ACTIVITY:
The line containing "On macOS, there" marks the start; repeat it and every following line exactly through the end of the entries.

+ + + + + + +

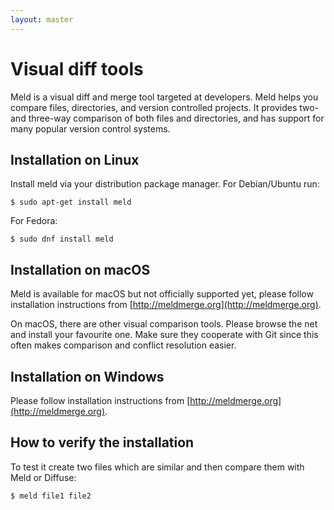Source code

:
 ```yaml
---
layout: master
---
```


# Visual diff tools

Meld is a visual diff and merge tool targeted at developers. Meld helps you
compare files, directories, and version controlled projects. It provides two-
and three-way comparison of both files and directories, and has support for
many popular version control systems.


## Installation on Linux

Install meld via your distribution package manager. For Debian/Ubuntu run:

```shell
$ sudo apt-get install meld
```

For Fedora:

```shell
$ sudo dnf install meld
```


## Installation on macOS

Meld is available for macOS but not officially supported yet, please follow
installation instructions from [http://meldmerge.org](http://meldmerge.org).

On macOS, there are other visual comparison tools. Please browse the net and
install your favourite one. Make sure they cooperate with Git since this often
makes comparison and conflict resolution easier.


## Installation on Windows

Please follow installation instructions from [http://meldmerge.org](http://meldmerge.org).


## How to verify the installation

To test it create two files which are similar and then compare them
with Meld or Diffuse:

```shell
$ meld file1 file2
```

+ + + + + + +

SOLVED EXERCISE:
On macOS, there are other visual comparison tools. Please browse the net and
install your favourite one. Make sure they cooperate with Git since this often
makes comparison and conflict resolution easier.


## Installation on Windows

Please follow installation instructions from [http://meldmerge.org](http://meldmerge.org).


## How to verify the installation

To test it create two files which are similar and then compare them
with Meld or Diffuse:

```shell
$ meld file1 file2
```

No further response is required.